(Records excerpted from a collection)
BEGIN
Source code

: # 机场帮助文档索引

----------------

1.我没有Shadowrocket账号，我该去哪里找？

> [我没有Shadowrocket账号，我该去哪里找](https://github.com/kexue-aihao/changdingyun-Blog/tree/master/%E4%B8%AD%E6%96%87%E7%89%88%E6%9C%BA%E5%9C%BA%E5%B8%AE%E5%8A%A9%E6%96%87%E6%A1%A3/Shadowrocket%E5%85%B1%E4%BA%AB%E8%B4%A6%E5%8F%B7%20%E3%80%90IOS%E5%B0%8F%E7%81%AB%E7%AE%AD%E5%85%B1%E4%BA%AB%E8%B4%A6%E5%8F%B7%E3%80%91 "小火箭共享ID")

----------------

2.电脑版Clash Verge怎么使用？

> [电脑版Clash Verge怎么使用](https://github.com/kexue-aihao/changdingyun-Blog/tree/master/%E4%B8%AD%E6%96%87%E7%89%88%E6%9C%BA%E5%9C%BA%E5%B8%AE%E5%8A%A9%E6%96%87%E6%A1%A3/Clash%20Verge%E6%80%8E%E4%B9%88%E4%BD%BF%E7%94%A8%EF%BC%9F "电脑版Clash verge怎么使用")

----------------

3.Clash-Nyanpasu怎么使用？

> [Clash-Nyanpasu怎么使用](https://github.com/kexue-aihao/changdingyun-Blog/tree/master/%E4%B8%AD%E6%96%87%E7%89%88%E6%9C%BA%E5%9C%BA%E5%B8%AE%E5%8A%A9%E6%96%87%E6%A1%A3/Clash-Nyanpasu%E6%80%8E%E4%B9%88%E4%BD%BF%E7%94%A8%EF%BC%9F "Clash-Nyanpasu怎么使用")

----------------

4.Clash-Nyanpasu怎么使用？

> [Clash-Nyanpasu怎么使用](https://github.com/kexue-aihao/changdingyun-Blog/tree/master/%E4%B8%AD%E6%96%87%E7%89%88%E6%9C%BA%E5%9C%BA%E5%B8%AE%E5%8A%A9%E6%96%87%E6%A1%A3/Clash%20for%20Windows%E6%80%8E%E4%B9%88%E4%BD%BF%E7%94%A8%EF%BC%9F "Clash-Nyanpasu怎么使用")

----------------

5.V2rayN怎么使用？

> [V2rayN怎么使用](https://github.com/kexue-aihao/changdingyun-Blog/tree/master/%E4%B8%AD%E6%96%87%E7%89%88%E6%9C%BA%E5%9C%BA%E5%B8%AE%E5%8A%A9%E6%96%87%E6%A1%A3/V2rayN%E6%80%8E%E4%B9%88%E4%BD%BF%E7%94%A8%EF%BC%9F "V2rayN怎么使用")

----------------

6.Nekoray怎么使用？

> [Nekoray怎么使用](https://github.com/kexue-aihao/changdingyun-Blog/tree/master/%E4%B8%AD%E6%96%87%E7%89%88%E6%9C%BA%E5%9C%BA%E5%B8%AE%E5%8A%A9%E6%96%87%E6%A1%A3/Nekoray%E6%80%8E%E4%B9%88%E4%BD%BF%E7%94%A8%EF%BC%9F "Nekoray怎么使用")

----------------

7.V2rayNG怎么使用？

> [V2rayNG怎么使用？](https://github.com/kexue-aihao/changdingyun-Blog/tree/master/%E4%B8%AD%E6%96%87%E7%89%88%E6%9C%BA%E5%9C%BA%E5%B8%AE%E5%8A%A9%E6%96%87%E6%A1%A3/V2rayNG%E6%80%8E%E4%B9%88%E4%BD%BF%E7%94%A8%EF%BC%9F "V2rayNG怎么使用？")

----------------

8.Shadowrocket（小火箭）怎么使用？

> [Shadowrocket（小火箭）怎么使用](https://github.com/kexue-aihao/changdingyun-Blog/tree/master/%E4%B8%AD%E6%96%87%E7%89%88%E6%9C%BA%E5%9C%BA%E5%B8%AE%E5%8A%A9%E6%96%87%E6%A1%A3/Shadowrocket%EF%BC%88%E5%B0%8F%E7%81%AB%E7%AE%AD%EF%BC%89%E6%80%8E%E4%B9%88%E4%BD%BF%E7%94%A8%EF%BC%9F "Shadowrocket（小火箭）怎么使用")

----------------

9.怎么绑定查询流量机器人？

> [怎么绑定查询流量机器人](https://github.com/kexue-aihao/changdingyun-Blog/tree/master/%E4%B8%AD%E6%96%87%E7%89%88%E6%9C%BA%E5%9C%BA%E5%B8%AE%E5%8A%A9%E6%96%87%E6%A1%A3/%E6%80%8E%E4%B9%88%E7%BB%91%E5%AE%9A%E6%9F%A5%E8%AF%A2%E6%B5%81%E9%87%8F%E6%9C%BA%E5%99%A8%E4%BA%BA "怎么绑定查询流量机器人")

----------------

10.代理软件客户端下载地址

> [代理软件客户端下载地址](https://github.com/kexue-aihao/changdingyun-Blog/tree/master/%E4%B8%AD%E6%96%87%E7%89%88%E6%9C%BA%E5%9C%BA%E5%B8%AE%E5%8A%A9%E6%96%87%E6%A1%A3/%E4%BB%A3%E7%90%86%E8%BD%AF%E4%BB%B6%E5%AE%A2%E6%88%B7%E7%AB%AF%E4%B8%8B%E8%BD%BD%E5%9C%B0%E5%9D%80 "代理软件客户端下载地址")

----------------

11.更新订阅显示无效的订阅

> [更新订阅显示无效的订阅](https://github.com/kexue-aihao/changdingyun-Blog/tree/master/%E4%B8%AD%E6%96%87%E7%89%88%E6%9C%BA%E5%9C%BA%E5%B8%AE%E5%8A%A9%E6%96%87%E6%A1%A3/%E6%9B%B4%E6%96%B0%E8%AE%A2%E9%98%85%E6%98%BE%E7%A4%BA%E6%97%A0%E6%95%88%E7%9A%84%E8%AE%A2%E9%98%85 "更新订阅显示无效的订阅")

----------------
END
BEGIN
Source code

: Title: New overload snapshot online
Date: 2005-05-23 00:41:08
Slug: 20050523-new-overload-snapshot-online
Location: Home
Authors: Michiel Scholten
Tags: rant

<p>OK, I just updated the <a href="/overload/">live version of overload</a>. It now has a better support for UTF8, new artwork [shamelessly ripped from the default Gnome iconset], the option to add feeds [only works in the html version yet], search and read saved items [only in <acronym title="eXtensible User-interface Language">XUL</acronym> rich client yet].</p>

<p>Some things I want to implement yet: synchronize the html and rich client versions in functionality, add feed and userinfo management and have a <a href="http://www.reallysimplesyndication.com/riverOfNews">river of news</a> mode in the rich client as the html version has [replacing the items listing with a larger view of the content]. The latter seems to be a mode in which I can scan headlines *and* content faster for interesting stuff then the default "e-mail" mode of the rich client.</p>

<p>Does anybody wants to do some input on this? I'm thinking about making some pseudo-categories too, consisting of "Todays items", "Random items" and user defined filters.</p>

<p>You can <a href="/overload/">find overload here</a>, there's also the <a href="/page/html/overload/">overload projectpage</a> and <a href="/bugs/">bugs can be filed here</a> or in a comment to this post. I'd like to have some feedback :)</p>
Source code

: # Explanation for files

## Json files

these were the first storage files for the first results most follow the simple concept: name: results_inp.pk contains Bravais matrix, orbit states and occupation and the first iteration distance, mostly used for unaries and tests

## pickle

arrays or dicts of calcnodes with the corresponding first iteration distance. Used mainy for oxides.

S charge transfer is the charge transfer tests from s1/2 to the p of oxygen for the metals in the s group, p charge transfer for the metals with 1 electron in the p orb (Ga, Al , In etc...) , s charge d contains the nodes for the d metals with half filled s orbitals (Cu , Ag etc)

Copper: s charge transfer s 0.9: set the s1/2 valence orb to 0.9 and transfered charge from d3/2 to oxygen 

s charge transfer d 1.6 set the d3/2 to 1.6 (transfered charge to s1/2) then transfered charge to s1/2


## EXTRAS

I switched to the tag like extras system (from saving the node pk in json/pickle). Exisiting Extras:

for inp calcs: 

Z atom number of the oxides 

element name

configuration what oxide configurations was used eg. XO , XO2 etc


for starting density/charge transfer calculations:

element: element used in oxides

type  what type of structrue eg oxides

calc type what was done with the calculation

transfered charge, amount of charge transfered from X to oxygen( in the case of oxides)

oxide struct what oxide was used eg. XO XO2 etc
END
**ASSIGNMENT:**
Of the lines above, copy each that contains "charge".

**ANSWER SECTION:**
S charge transfer is the charge transfer tests from s1/2 to the p of oxygen for the metals in the s group, p charge transfer for the metals with 1 electron in the p orb (Ga, Al , In etc...) , s charge d contains the nodes for the d metals with half filled s orbitals (Cu , Ag etc)
Copper: s charge transfer s 0.9: set the s1/2 valence orb to 0.9 and transfered charge from d3/2 to oxygen 
s charge transfer d 1.6 set the d3/2 to 1.6 (transfered charge to s1/2) then transfered charge to s1/2
for starting density/charge transfer calculations:
transfered charge, amount of charge transfered from X to oxygen( in the case of oxides)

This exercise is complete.